Problem to solve
When a line of the records contains "each", copy it.

Dataset entries:
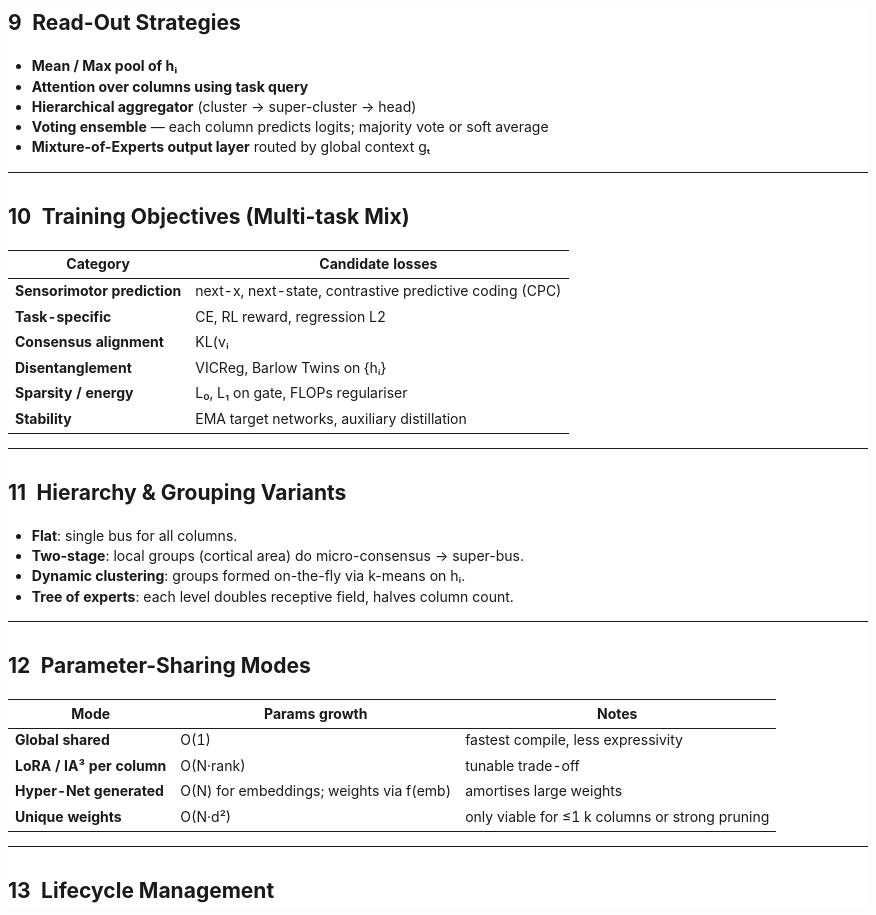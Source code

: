 
## 9 Read-Out Strategies

* **Mean / Max pool of hᵢ**
* **Attention over columns using task query**
* **Hierarchical aggregator** (cluster → super-cluster → head)
* **Voting ensemble** — each column predicts logits; majority vote or soft average
* **Mixture-of-Experts output layer** routed by global context gₜ

---

## 10 Training Objectives (Multi-task Mix)

| Category                          | Candidate losses                                        |
| --------------------------------- | ------------------------------------------------------- |
| **Sensorimotor prediction** | next-x, next-state, contrastive predictive coding (CPC) |
| **Task-specific**           | CE, RL reward, regression L2                            |
| **Consensus alignment**     | KL(vᵢ                                                  |
| **Disentanglement**         | VICReg, Barlow Twins on {hᵢ}                           |
| **Sparsity / energy**       | L₀, L₁ on gate, FLOPs regulariser                     |
| **Stability**               | EMA target networks, auxiliary distillation             |

---

## 11 Hierarchy & Grouping Variants

* **Flat**: single bus for all columns.
* **Two-stage**: local groups (cortical area) do micro-consensus → super-bus.
* **Dynamic clustering**: groups formed on-the-fly via k-means on hᵢ.
* **Tree of experts**: each level doubles receptive field, halves column count.

---

## 12 Parameter-Sharing Modes

| Mode                             | Params growth                           | Notes                                           |
| -------------------------------- | --------------------------------------- | ----------------------------------------------- |
| **Global shared**          | O(1)                                    | fastest compile, less expressivity              |
| **LoRA / IA³ per column** | O(N·rank)                              | tunable trade-off                               |
| **Hyper-Net generated**    | O(N) for embeddings; weights via f(emb) | amortises large weights                         |
| **Unique weights**         | O(N·d²)                               | only viable for ≤1 k columns or strong pruning |

---

## 13 Lifecycle Management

Task response
* **Voting ensemble** — each column predicts logits; majority vote or soft average
* **Tree of experts**: each level doubles receptive field, halves column count.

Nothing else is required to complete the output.